Um bom e capacitado técnico jamais terá problemas com pais bem intencionados. Em psicologia esportiva aprende-se que o modelo “superpai” existe em todos os esportes, não apenas na natação, e eles nada mais são do que pais inseguros ou mal orientados. Um técnico que bem orienta os pais de seus atletas e transmite para eles a confiança necessária em seu trabalho jamais terá problemas com “superpais”!!!!!!
Parabéns pelo texto Alex!
Estamos iniciando um projeto de natação em Guaratinguetá. Nossa cidade já viveu momentos especiais na natação, contudo, muitos atletas deixaram de evoluir por influência destes “super pais e mães”. Agora, depois de aprendermos com os erros do passado, estamos tentando formar um time também fora d’água, com os pais unidos e sempre em sintonia com o que o treinador diz.
Coach,
Belo texto, as vezes fico imaginando quando o Super-Pai é realmente um técnico de natação, vejo em muitas competições o pai-técnico dando atenção ou pressão máxima ao filho/filha, isso deve ser 24h, não conheço o esporte o suficiente pra saber quantos pai-técnicos formaram nadadores. abs
Belíssimo texto! Desde muito cedo o atleta já tem uma equipe de apoio: o técnico (figura principal), médico (pediatra), nutricionista, fisioterapeuta e os pais! Tanto a fazer nesta função que não precisamos interferir nas funções acima (não que não dê vontade!!!). Mas a função principal dos pais é sentir o (a) filho (a) e ser o interlocutor com a equipe. Isso já é muito!

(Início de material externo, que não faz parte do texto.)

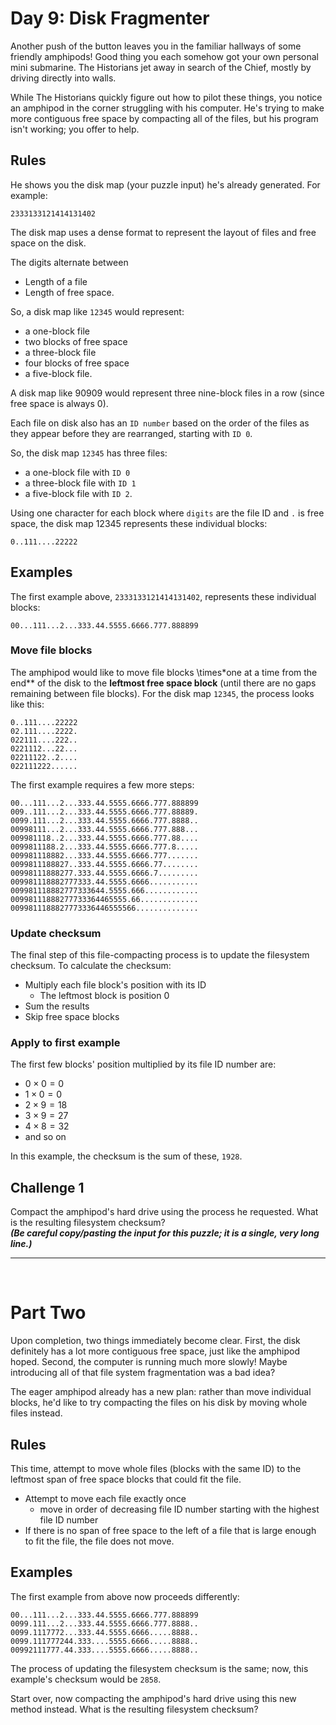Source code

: # Day 9: Disk Fragmenter

Another push of the button leaves you in the familiar hallways of some friendly amphipods! Good thing you each somehow got your own personal mini submarine. The Historians jet away in search of the Chief, mostly by driving directly into walls.

While The Historians quickly figure out how to pilot these things, you notice an amphipod in the corner struggling with his computer. He's trying to make more contiguous free space by compacting all of the files, but his program isn't working; you offer to help.

## Rules

He shows you the disk map (your puzzle input) he's already generated. For example:

    2333133121414131402

The disk map uses a dense format to represent the layout of files and free space on the disk.

The digits alternate between
- Length of a file
- Length of free space.

So, a disk map like `12345` would represent:
- a one-block file
- two blocks of free space
- a three-block file
- four blocks of free space
- a five-block file. 

A disk map like 90909 would represent three nine-block files in a row (since free space is always 0).

Each file on disk also has an `ID number` based on the order of the files as they appear before they are rearranged, starting with `ID 0`.  

So, the disk map `12345` has three files:
- a one-block file with `ID 0`
- a three-block file with `ID 1`
- a five-block file with `ID 2`. 

Using one character for each block where `digits` are the file ID and `.` is free space, the disk map 12345 represents these individual blocks:

    0..111....22222

## Examples

The first example above, `2333133121414131402`, represents these individual blocks:

    00...111...2...333.44.5555.6666.777.888899

### Move file blocks

The amphipod would like to move file blocks \times*one at a time from the end** of the disk to the **leftmost free space block** (until there are no gaps remaining between file blocks). For the disk map `12345`, the process looks like this:

    0..111....22222
    02.111....2222.
    022111....222..
    0221112...22...
    02211122..2....
    022111222......

The first example requires a few more steps:

    00...111...2...333.44.5555.6666.777.888899
    009..111...2...333.44.5555.6666.777.88889.
    0099.111...2...333.44.5555.6666.777.8888..
    00998111...2...333.44.5555.6666.777.888...
    009981118..2...333.44.5555.6666.777.88....
    0099811188.2...333.44.5555.6666.777.8.....
    009981118882...333.44.5555.6666.777.......
    0099811188827..333.44.5555.6666.77........
    00998111888277.333.44.5555.6666.7.........
    009981118882777333.44.5555.6666...........
    009981118882777333644.5555.666............
    00998111888277733364465555.66.............
    0099811188827773336446555566..............

### Update checksum

The final step of this file-compacting process is to update the filesystem checksum. To calculate the checksum:
- Multiply each file block's position with its ID
    - The leftmost block is position 0
- Sum the results 
- Skip free space blocks

### Apply to first example

The first few blocks' position multiplied by its file ID number are:
- $0 \times 0 = 0$
- $1 \times 0 = 0$
- $2 \times 9 = 18$
- $3 \times 9 = 27$
- $4 \times 8 = 32$
- and so on

In this example, the checksum is the sum of these, `1928`.

## Challenge 1

Compact the amphipod's hard drive using the process he requested. What is the resulting filesystem checksum?  
***(Be careful copy/pasting the input for this puzzle; it is a single, very long line.)***

<hr><br>

# Part Two

Upon completion, two things immediately become clear. First, the disk definitely has a lot more contiguous free space, just like the amphipod hoped. Second, the computer is running much more slowly! Maybe introducing all of that file system fragmentation was a bad idea?

The eager amphipod already has a new plan: rather than move individual blocks, he'd like to try compacting the files on his disk by moving whole files instead.

## Rules

This time, attempt to move whole files (blocks with the same ID) to the leftmost span of free space blocks that could fit the file. 

- Attempt to move each file exactly once
    - move in order of decreasing file ID number starting with the highest file ID number
- If there is no span of free space to the left of a file that is large enough to fit the file, the file does not move.

## Examples

The first example from above now proceeds differently:

    00...111...2...333.44.5555.6666.777.888899
    0099.111...2...333.44.5555.6666.777.8888..
    0099.1117772...333.44.5555.6666.....8888..
    0099.111777244.333....5555.6666.....8888..
    00992111777.44.333....5555.6666.....8888..

The process of updating the filesystem checksum is the same; now, this example's checksum would be `2858`.

Start over, now compacting the amphipod's hard drive using this new method instead. What is the resulting filesystem checksum?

Caro Coach, realmente me vi neste texto, fazemos de nossos filhos aquilo que achamos que melhor para eles. De forma indireta controlo os tempos na piscina, resultados nos campeonatos, mas tudo sem ele saber, não me intrometo nas questões técnico-atleta, sempre procuro incentiva-lo. Torço sempre para ele faça o seu melhor.